EXTRACTED RECORDS:
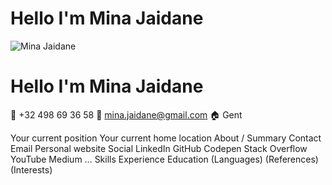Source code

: 


# Hello I'm Mina Jaidane 
![Mina Jaidane](https://scontent-bru2-1.xx.fbcdn.net/v/t1.6435-9/129648592_2744385699133248_281388594980082694_n.jpg?_nc_cat=111&ccb=1-3&_nc_sid=174925&_nc_ohc=qoi0cop1vLwAX-3oaBq&_nc_ht=scontent-bru2-1.xx&oh=078b96dae1158c9d5ed2e3e096d1bf94&oe=609D2AE3)


# Hello I'm Mina Jaidane 
 
:calling: +32 498 69 36 58   :email: mina.jaidane@gmail.com   :house: Gent 



Your current position
Your current home location
About / Summary
Contact
Email
Personal website
Social
LinkedIn
GitHub
Codepen
Stack Overflow
YouTube
Medium
…
Skills
Experience
Education
(Languages)
(References)
(Interests)
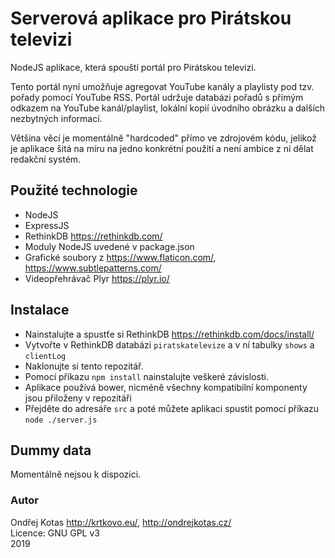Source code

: Serverová aplikace pro Pirátskou televizi
=========================================
NodeJS aplikace, která spouští portál pro Pirátskou televizi.

Tento portál nyní umožňuje agregovat YouTube kanály a playlisty pod tzv. pořady pomocí YouTube RSS.
Portál udržuje databázi pořadů s přímým odkazem na YouTube kanál/playlist, lokální kopií úvodního obrázku a dalších nezbytných informací.

Většina věcí je momentálně "hardcoded" přímo ve zdrojovém kódu, jelikož je aplikace šitá na míru na jedno konkrétní použití a není ambice z ní dělat redakční systém.

## Použité technologie
- NodeJS
- ExpressJS
- RethinkDB https://rethinkdb.com/
- Moduly NodeJS uvedené v package.json
- Grafické soubory z https://www.flaticon.com/, https://www.subtlepatterns.com/
- Videopřehrávač Plyr https://plyr.io/

## Instalace
- Nainstalujte a spustťe si RethinkDB https://rethinkdb.com/docs/install/
- Vytvořte v RethinkDB databázi `piratskatelevize` a v ní tabulky `shows` a `clientLog`
- Naklonujte si tento repozitář.
- Pomocí příkazu `npm install` nainstalujte veškeré závislosti.
- Aplikace používá bower, nicméně všechny kompatibilní komponenty jsou přiloženy v repozitáři
- Přejděte do adresáře `src` a poté můžete aplikaci spustit pomocí příkazu `node ./server.js`

## Dummy data
Momentálně nejsou k dispozici.

### Autor
Ondřej Kotas http://krtkovo.eu/, http://ondrejkotas.cz/      
Licence: GNU GPL v3    
2019

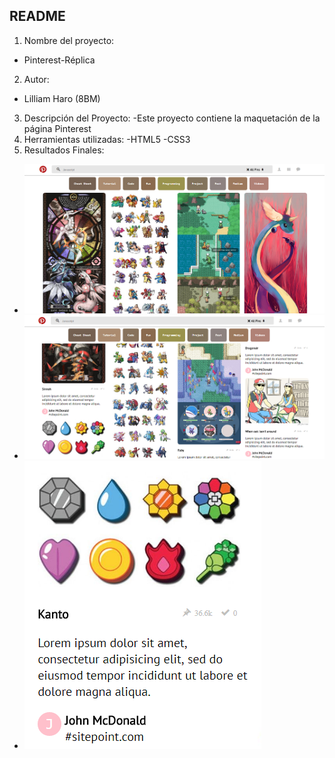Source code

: ## README
1. Nombre del proyecto:
- Pinterest-Réplica
2. Autor:
- Lilliam Haro (8BM)
3. Descripción del Proyecto:
	-Este proyecto contiene la maquetación de la página Pinterest
4. Herramientas utilizadas:
	-HTML5
	-CSS3
5. Resultados Finales:
- ![Recursos](assets/images/pinterest-principal.png)
- ![Recursos](assets/images/pinterest-medio.png)
- ![Recursos](assets/images/pinterest-post.png)
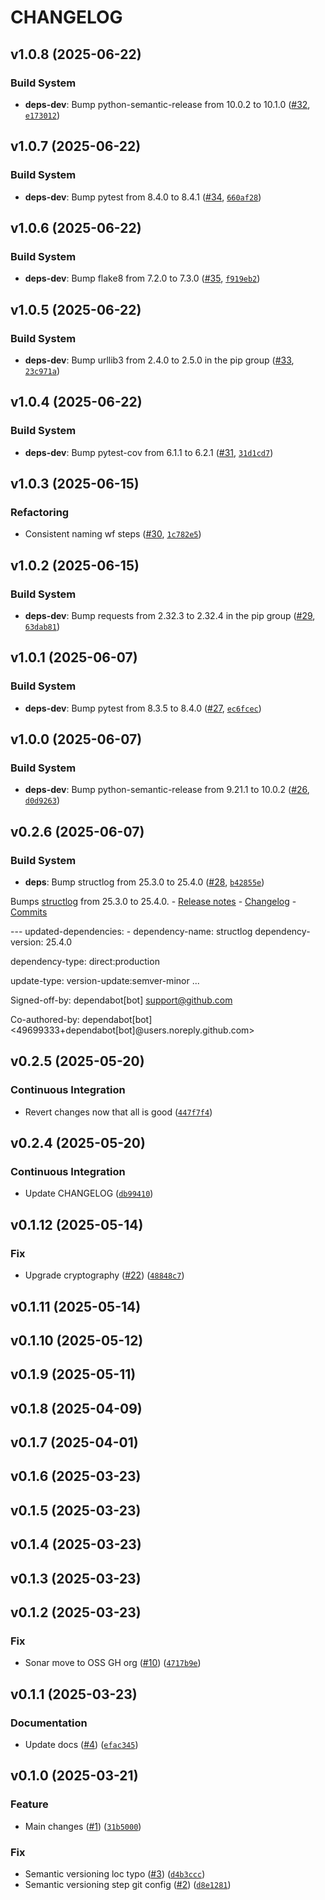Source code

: # CHANGELOG

<!-- version list -->

## v1.0.8 (2025-06-22)

### Build System

- **deps-dev**: Bump python-semantic-release from 10.0.2 to 10.1.0
  ([#32](https://github.com/aqib-oss/windows-sonar-gh-actions/pull/32),
  [`e173012`](https://github.com/aqib-oss/windows-sonar-gh-actions/commit/e173012f673ccd3e2fe3b7aaace4b7f0e87e1ff9))


## v1.0.7 (2025-06-22)

### Build System

- **deps-dev**: Bump pytest from 8.4.0 to 8.4.1
  ([#34](https://github.com/aqib-oss/windows-sonar-gh-actions/pull/34),
  [`660af28`](https://github.com/aqib-oss/windows-sonar-gh-actions/commit/660af283dd75c598dad32e7cf8bd5c7e2025e9f3))


## v1.0.6 (2025-06-22)

### Build System

- **deps-dev**: Bump flake8 from 7.2.0 to 7.3.0
  ([#35](https://github.com/aqib-oss/windows-sonar-gh-actions/pull/35),
  [`f919eb2`](https://github.com/aqib-oss/windows-sonar-gh-actions/commit/f919eb2ab5ef5c03ec4dd1805e1e6db0182fd27f))


## v1.0.5 (2025-06-22)

### Build System

- **deps-dev**: Bump urllib3 from 2.4.0 to 2.5.0 in the pip group
  ([#33](https://github.com/aqib-oss/windows-sonar-gh-actions/pull/33),
  [`23c971a`](https://github.com/aqib-oss/windows-sonar-gh-actions/commit/23c971a1a78dc00408906bf0f029f5eaaede76bc))


## v1.0.4 (2025-06-22)

### Build System

- **deps-dev**: Bump pytest-cov from 6.1.1 to 6.2.1
  ([#31](https://github.com/aqib-oss/windows-sonar-gh-actions/pull/31),
  [`31d1cd7`](https://github.com/aqib-oss/windows-sonar-gh-actions/commit/31d1cd73743ccd0977ce055853f9a6e5916d5d87))


## v1.0.3 (2025-06-15)

### Refactoring

- Consistent naming wf steps ([#30](https://github.com/aqib-oss/windows-sonar-gh-actions/pull/30),
  [`1c782e5`](https://github.com/aqib-oss/windows-sonar-gh-actions/commit/1c782e56ecf96083115abb614a84a0bcc077e41f))


## v1.0.2 (2025-06-15)

### Build System

- **deps-dev**: Bump requests from 2.32.3 to 2.32.4 in the pip group
  ([#29](https://github.com/aqib-oss/windows-sonar-gh-actions/pull/29),
  [`63dab81`](https://github.com/aqib-oss/windows-sonar-gh-actions/commit/63dab819986748c2c72850f2a082292850db2539))


## v1.0.1 (2025-06-07)

### Build System

- **deps-dev**: Bump pytest from 8.3.5 to 8.4.0
  ([#27](https://github.com/aqib-oss/windows-sonar-gh-actions/pull/27),
  [`ec6fcec`](https://github.com/aqib-oss/windows-sonar-gh-actions/commit/ec6fcec063ea95ea7944018d5e57df513fe2d2b5))


## v1.0.0 (2025-06-07)

### Build System

- **deps-dev**: Bump python-semantic-release from 9.21.1 to 10.0.2
  ([#26](https://github.com/aqib-oss/windows-sonar-gh-actions/pull/26),
  [`d0d9263`](https://github.com/aqib-oss/windows-sonar-gh-actions/commit/d0d9263a63a4b0ff900b27d9dc1c06211f84565a))


## v0.2.6 (2025-06-07)

### Build System

- **deps**: Bump structlog from 25.3.0 to 25.4.0
  ([#28](https://github.com/aqib-oss/windows-sonar-gh-actions/pull/28),
  [`b42855e`](https://github.com/aqib-oss/windows-sonar-gh-actions/commit/b42855eadd3f15dd8f9bab6705551fad98edcb64))

Bumps [structlog](https://github.com/hynek/structlog) from 25.3.0 to 25.4.0. - [Release
  notes](https://github.com/hynek/structlog/releases) -
  [Changelog](https://github.com/hynek/structlog/blob/main/CHANGELOG.md) -
  [Commits](https://github.com/hynek/structlog/compare/25.3.0...25.4.0)

--- updated-dependencies: - dependency-name: structlog dependency-version: 25.4.0

dependency-type: direct:production

update-type: version-update:semver-minor ...

Signed-off-by: dependabot[bot] <support@github.com>

Co-authored-by: dependabot[bot] <49699333+dependabot[bot]@users.noreply.github.com>


## v0.2.5 (2025-05-20)

### Continuous Integration

- Revert changes now that all is good
  ([`447f7f4`](https://github.com/aqib-oss/windows-sonar-gh-actions/commit/447f7f449e7679336624b681701cfd4faca0184f))


## v0.2.4 (2025-05-20)

### Continuous Integration

- Update CHANGELOG
  ([`db99410`](https://github.com/aqib-oss/windows-sonar-gh-actions/commit/db994109cbcc994d9f3a3fcee1c1c9ae609b009f))


## v0.1.12 (2025-05-14)

### Fix

* Upgrade cryptography ([#22](https://github.com/aqib-oss/windows-sonar-gh-actions/issues/22)) ([`48848c7`](https://github.com/aqib-oss/windows-sonar-gh-actions/commit/48848c78a18bf65154208b1c5301d4a0969333c3))

## v0.1.11 (2025-05-14)



## v0.1.10 (2025-05-12)



## v0.1.9 (2025-05-11)



## v0.1.8 (2025-04-09)



## v0.1.7 (2025-04-01)



## v0.1.6 (2025-03-23)



## v0.1.5 (2025-03-23)



## v0.1.4 (2025-03-23)



## v0.1.3 (2025-03-23)



## v0.1.2 (2025-03-23)

### Fix

* Sonar move to OSS GH org ([#10](https://github.com/aqib-oss/windows-sonar-gh-actions/issues/10)) ([`4717b9e`](https://github.com/aqib-oss/windows-sonar-gh-actions/commit/4717b9ef1fdfdde6ec881728a4135da590a0540d))

## v0.1.1 (2025-03-23)

### Documentation

* Update docs ([#4](https://github.com/aqib-bhat/windows-sonar-gh-actions/issues/4)) ([`efac345`](https://github.com/aqib-bhat/windows-sonar-gh-actions/commit/efac3451e0135480bda686a19eac522042968b4b))

## v0.1.0 (2025-03-21)

### Feature

* Main changes ([#1](https://github.com/aqib-bhat/windows-sonar-gh-actions/issues/1)) ([`31b5000`](https://github.com/aqib-bhat/windows-sonar-gh-actions/commit/31b50004430a5c8a8dcb3fc02d75eb3e3ceb6c06))

### Fix

* Semantic versioning loc typo ([#3](https://github.com/aqib-bhat/windows-sonar-gh-actions/issues/3)) ([`d4b3ccc`](https://github.com/aqib-bhat/windows-sonar-gh-actions/commit/d4b3ccc785938383807a9f8507febe8b1e1338fa))
* Semantic versioning step git config ([#2](https://github.com/aqib-bhat/windows-sonar-gh-actions/issues/2)) ([`d8e1281`](https://github.com/aqib-bhat/windows-sonar-gh-actions/commit/d8e12813f343126ec72dff30a356486c07ea9d87))

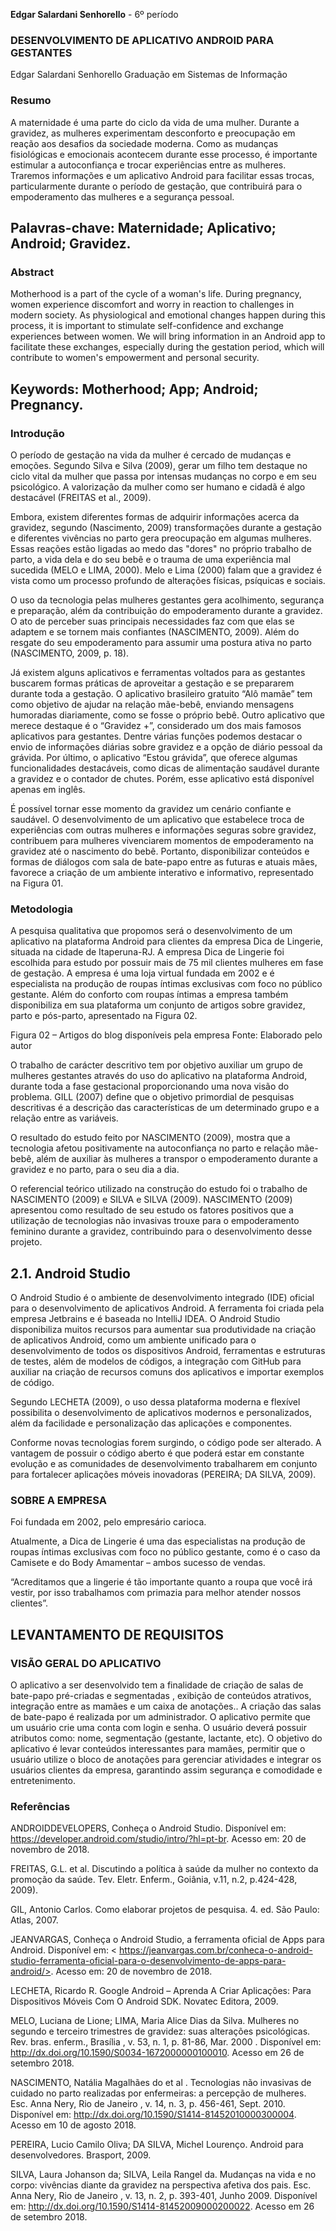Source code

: **Edgar Salardani Senhorello**  - 6º período

### DESENVOLVIMENTO DE APLICATIVO ANDROID PARA GESTANTES
Edgar Salardani Senhorello 
Graduação em Sistemas de Informação

### Resumo 
A maternidade é uma parte do ciclo da vida de uma mulher. Durante a gravidez, as mulheres experimentam desconforto e preocupação em reação aos desafios da sociedade moderna. Como as mudanças fisiológicas e emocionais acontecem durante esse processo, é importante estimular a autoconfiança e trocar experiências entre as mulheres. Traremos informações e um aplicativo Android para facilitar essas trocas, particularmente durante o período de gestação, que contribuirá para o empoderamento das mulheres e a segurança pessoal.
## Palavras-chave: Maternidade; Aplicativo; Android; Gravidez. 

### Abstract 
Motherhood is a part of the cycle of a woman's life. During pregnancy, women experience discomfort and worry in reaction to challenges in modern society. As physiological and emotional changes happen during this process, it is important to stimulate self-confidence and exchange experiences between women. We will bring information in an Android app to facilitate these exchanges, especially during the gestation period, which will contribute to women's empowerment and personal security.
## Keywords: Motherhood; App; Android; Pregnancy.


### Introdução

O período de gestação na vida da mulher é cercado de mudanças e emoções. Segundo Silva e Silva (2009), gerar um filho tem destaque no ciclo vital da mulher que passa por intensas mudanças no corpo e em seu psicológico. A valorização da mulher como ser humano e cidadã é algo destacável (FREITAS et al., 2009). 

Embora, existem diferentes formas de adquirir informações acerca da gravidez, segundo (Nascimento, 2009) transformações durante a gestação e diferentes vivências no parto gera preocupação em algumas mulheres. Essas reações estão ligadas ao medo das "dores" no próprio trabalho de parto, a vida dela e do seu bebê e o trauma de uma experiência mal sucedida (MELO e LIMA, 2000). Melo e Lima (2000) falam que a gravidez é vista como um processo profundo de alterações físicas, psíquicas e sociais.

O uso da tecnologia pelas mulheres gestantes gera acolhimento, segurança e preparação, além da contribuição do empoderamento durante a gravidez. O ato de perceber suas principais necessidades faz com que elas se adaptem e se tornem mais confiantes (NASCIMENTO, 2009). Além do resgate do seu empoderamento para assumir uma postura ativa no parto (NASCIMENTO, 2009, p. 18).

Já existem alguns aplicativos e ferramentas voltados para as gestantes buscarem formas práticas de aproveitar a gestação e se prepararem durante toda a gestação. O aplicativo brasileiro gratuito “Alô mamãe” tem como objetivo de ajudar na relação mãe-bebê, enviando mensagens humoradas diariamente, como se fosse o próprio bebê. Outro aplicativo que merece destaque é o “Gravidez +”, considerado um dos mais famosos aplicativos para gestantes. Dentre várias funções podemos destacar o envio de informações diárias sobre gravidez e a opção de diário pessoal da grávida. Por último, o aplicativo “Estou grávida”, que oferece algumas funcionalidades destacáveis, como dicas de alimentação saudável durante a gravidez e o contador de chutes. Porém, esse aplicativo está disponível apenas em inglês. 

É possível tornar esse momento da gravidez um cenário confiante e saudável. O desenvolvimento de um aplicativo que estabelece troca de experiências com outras mulheres e informações seguras sobre gravidez, contribuem para mulheres vivenciarem momentos de empoderamento na gravidez até o nascimento do bebê. 
Portanto, disponibilizar conteúdos e formas de diálogos com sala de bate-papo entre as futuras e atuais mães, favorece a criação de um ambiente interativo e informativo, representado na Figura 01.

### Metodologia

A pesquisa qualitativa que propomos será o desenvolvimento de um aplicativo na plataforma Android para clientes da empresa Dica de Lingerie, situada na cidade de Itaperuna-RJ. A empresa Dica de Lingerie foi escolhida para estudo por possuir mais de 75 mil clientes mulheres em fase de gestação. A empresa é uma loja virtual fundada em 2002 e é especialista na produção de roupas íntimas exclusivas com foco no público gestante. Além do conforto com roupas íntimas a empresa também disponibiliza em sua plataforma um conjunto de artigos sobre gravidez, parto e pós-parto, apresentado na Figura 02.
 
Figura 02 – Artigos do blog disponíveis pela empresa
Fonte: Elaborado pelo autor

O trabalho de carácter descritivo tem por objetivo auxiliar um grupo de mulheres gestantes através do uso do aplicativo na plataforma Android, durante toda a fase gestacional proporcionando uma nova visão do problema. GILL (2007) define que o objetivo primordial de pesquisas descritivas é a descrição das características de um determinado grupo e a relação entre as variáveis.

O resultado do estudo feito por NASCIMENTO (2009), mostra que a tecnologia afetou positivamente na autoconfiança no parto e relação mãe-bebê, além de auxiliar às mulheres a transpor o empoderamento durante a gravidez e no parto, para o seu dia a dia.

O referencial teórico utilizado na construção do estudo foi o trabalho de NASCIMENTO (2009) e SILVA e SILVA (2009). NASCIMENTO (2009) apresentou como resultado de seu estudo os fatores positivos que a utilização de tecnologias não invasivas trouxe para o empoderamento feminino durante a gravidez, contribuindo para o desenvolvimento desse projeto. 

## 2.1.	Android Studio
O Android Studio é o ambiente de desenvolvimento integrado (IDE) oficial para o desenvolvimento de aplicativos Android. A ferramenta foi criada pela empresa Jetbrains e é baseada no IntelliJ IDEA. O Android Studio disponibiliza muitos recursos para aumentar sua produtividade na criação de aplicativos Android, como um ambiente unificado para o desenvolvimento de todos os dispositivos Android, ferramentas e estruturas de testes, além de modelos de códigos, a integração com GitHub para auxiliar na criação de recursos comuns dos aplicativos e importar exemplos de código. 

Segundo LECHETA (2009), o uso dessa plataforma moderna e flexível possibilita o desenvolvimento de aplicativos modernos e personalizados, além da facilidade e personalização das aplicações e componentes.

Conforme novas tecnologias forem surgindo, o código pode ser alterado. A vantagem de possuir o código aberto é que poderá estar em constante evolução e as comunidades de desenvolvimento trabalharem em conjunto para fortalecer aplicações móveis inovadoras (PEREIRA; DA SILVA, 2009).



### SOBRE A EMPRESA 

Foi fundada em 2002, pelo empresário carioca.

Atualmente, a Dica de Lingerie é uma das especialistas na produção de roupas íntimas exclusivas com foco no público gestante, como é o caso da Camisete e do Body Amamentar – ambos sucesso de vendas.

“Acreditamos que a lingerie é tão importante quanto a roupa que você irá vestir, por isso trabalhamos com primazia para melhor atender nossos clientes”.

## LEVANTAMENTO DE REQUISITOS

### VISÃO GERAL DO APLICATIVO

O aplicativo a ser desenvolvido tem a finalidade de criação de salas de bate-papo pré-criadas e segmentadas , exibição de conteúdos atrativos, integração entre as mamães e um caixa de anotações.. A criação das salas de bate-papo é realizada por um administrador. O aplicativo permite que um usuário crie uma conta com login e senha. O usuário deverá possuir atributos como: nome, segmentação (gestante, lactante, etc). O objetivo do aplicativo é levar conteúdos interessantes para mamães, permitir que o usuário utilize o bloco de anotações para gerenciar atividades  e integrar os usuários clientes da empresa, garantindo assim segurança e comodidade e entretenimento.

### Referências

ANDROIDDEVELOPERS, Conheça o Android Studio. Disponível em: <https://developer.android.com/studio/intro/?hl=pt-br>. Acesso em: 20 de novembro de 2018.

FREITAS, G.L. et al. Discutindo a política à saúde da mulher no contexto da promoção da saúde. Tev. Eletr. Enferm., Goiânia, v.11, n.2, p.424-428, 2009).

GIL, Antonio Carlos. Como elaborar projetos de pesquisa. 4. ed. São Paulo: Atlas, 2007.

JEANVARGAS, Conheça o Android Studio, a ferramenta oficial de Apps para Android. Disponível em: < https://jeanvargas.com.br/conheca-o-android-studio-ferramenta-oficial-para-o-desenvolvimento-de-apps-para-android/>. Acesso em: 20 de novembro de 2018. 

LECHETA, Ricardo R. Google Android – Aprenda A Criar Aplicações: Para Dispositivos Móveis Com O Android SDK. Novatec Editora, 2009.

MELO, Luciana de Lione; LIMA, Maria Alice Dias da Silva. Mulheres no segundo e terceiro trimestres de gravidez: suas alterações psicológicas. Rev. bras. enferm.,  Brasília ,  v. 53, n. 1, p. 81-86,  Mar.  2000 .   Disponível em: <http://dx.doi.org/10.1590/S0034-1672000000100010>. Acesso em  26  de setembro  2018.

NASCIMENTO, Natália Magalhães do et al . Tecnologias não invasivas de cuidado no parto realizadas por enfermeiras: a percepção de mulheres. Esc. Anna Nery,  Rio de Janeiro ,  v. 14, n. 3, p. 456-461,  Sept.  2010. Disponível em: <http://dx.doi.org/10.1590/S1414-81452010000300004>. Acesso em  10 de agosto  2018.

PEREIRA, Lucio Camilo Oliva; DA SILVA, Michel Lourenço. Android para desenvolvedores. Brasport, 2009.

SILVA, Laura Johanson da; SILVA, Leila Rangel da. Mudanças na vida e no corpo: vivências diante da gravidez na perspectiva afetiva dos pais. Esc. Anna Nery,  Rio de Janeiro ,  v. 13, n. 2, p. 393-401,  Junho  2009.  Disponível em: <http://dx.doi.org/10.1590/S1414-81452009000200022>. Acesso em  26  de setembro  2018.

WHAT YOU SHOULD DO: An exact copy of the lines from the one containing "PEREIRA, Lucio Camilo" through the end of the entries is required, and nothing beyond them.

RESULT:
PEREIRA, Lucio Camilo Oliva; DA SILVA, Michel Lourenço. Android para desenvolvedores. Brasport, 2009.

SILVA, Laura Johanson da; SILVA, Leila Rangel da. Mudanças na vida e no corpo: vivências diante da gravidez na perspectiva afetiva dos pais. Esc. Anna Nery,  Rio de Janeiro ,  v. 13, n. 2, p. 393-401,  Junho  2009.  Disponível em: <http://dx.doi.org/10.1590/S1414-81452009000200022>. Acesso em  26  de setembro  2018.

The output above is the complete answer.